Von der Fälschung zum Original: 1997 überarbeitete Hundertwasser ein gefälschtes Aquarell, das er noch 1993 als echt identifiziert hatte.

Foto: im Kinsky

Einiges sprach für, manches auch gegen ein authentisches Werk: Franz Sedlacek, gemeinsam mit Alfred Kubin und Fritz v. Herzmanovsky-Orlando Urvater des österreichischen Phantastischen Realismus, genießt unter Sammlern hierzulande einige Wertschätzung. Zu klassischen Bestsellern, mit denen Fälscher das große Geld wittern, gehört er eigentlich nicht. Aber, seine Arbeiten fallen aufgrund des mengenmäßig überschaubaren OEuvres in die Kategorie Rarität und die Preisentwicklung in den letzten Jahren war eine durchaus ansehnliche. Der vorläufige Zuschlagsrekord liegt bei netto 300.000 Euro für den Moulagenmacher aus dem Jahr 1932. Erzielt wurde dieser Wert 2007 im Kinsky.

Im Vorfeld der Jubiläumsauktion 2008 war man noch mit der Akquisition von qualitativ Hochwertigem beschäftigt. Da wurde den Experten ein 1927 datiertes und signiertes Sedlacek-Gemälde angeboten. Die Provenienzgeschichte klang abenteuerlich, aber nicht unglaubwürdig. Das Motiv, eine Vielzahl von Skifahrern auf einem Hang, vergleichbar mit einem 1926 ausgeführten Gemälde aus dem Bestand der Neuen Galerie der Stadt Linz: eine zweite Version der Übungswiese also. Oder auch nicht.

In Ermangelung eines Werkverzeichnisses - ein solches ist über "im kinsky editionen" für den Herbst 2011 geplant - waren Informationen zur zweifelsfreien Klärung nicht verfügbar. Diese lieferte eine akribische Untersuchung der Farben an der Akademie der bildenden Künste. Die Pigmentanalyse ergab, dass einige Farben in dieser chemischen Zusammenstellung 1927 noch nicht existierten, weil erst nach 1945 erfunden wurden. Zu dieser Zeit galt der Künstler bereits als an der Front verschollen. Solche naturwissenschaftlichen Gutachten, ist Otto-Hans Ressler überzeugt, werden sukzessive an Bedeutung gewinnen. Schon weil sich selbst Ex-perten bisweilen irren, wie der aktuelle Fälschungsskandal in Deutschland belegt.
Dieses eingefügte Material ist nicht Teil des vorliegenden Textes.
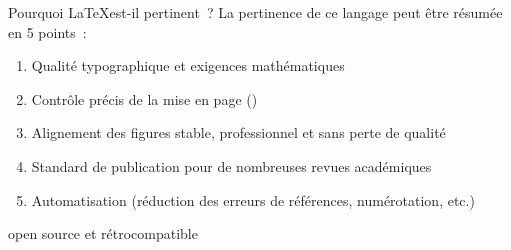 \begin{frame}{Pourquoi \LaTeX\;est-il pertinent~?}
    La pertinence de ce langage peut être résumée en 5 points~:
    \vfill
    \begin{enumerate}
        \item Qualité typographique et exigences mathématiques
        \item Contrôle précis de la mise en page ()
        \item Alignement des figures stable, professionnel et sans
        perte de qualité
        \item Standard de publication pour de nombreuses revues académiques
        \item Automatisation (réduction des erreurs de références, numérotation, etc.)
    \end{enumerate}
    \vfill
    \centering
    \begin{mylittlegreenbox}
        \Large\PointingHand\;open source et rétrocompatible
    \end{mylittlegreenbox}
\end{frame}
Dass Gegenwartskunst vor Irrtümern gefeit sei, ist allerdings eine Fehleinschätzung. Bisweilen vertun sich sogar Künstler als absolut letzte Instanz. Die Kinsky-Chronik hält hier ein legendäres Beispiel bereit: "Sehen Sie das nicht?! Wie können Sie mich das überhaupt fragen", hatte Hundertwasser gebellt, als sich Ressler vor der Katalogisierung von Gelbe Küsse Gelbe Schiffe Mundboote der Authentizität versichern wollte. Und, er bestand sogar darauf, dem künftigen Besitzer ein zusätzliches Zertifikat auszustellen.

Im Dezember 1993 bewilligte also ein Privatsammler für das Aquarell 500.000 Schilling netto (37.350 Euro). Im Frühjahr 1996 meldete sich dieser bei Ressler und berichtete stolz, dass er "sein" Aquarell auch in der Sammlung Essl ("Malerei in Österreich 1945-1995", Künstlerhaus) gesehen hätte. Der Haken: Hundertwasser wiederholte seine Motive nie, eines der beiden Werke musste also ein Plagiat sein.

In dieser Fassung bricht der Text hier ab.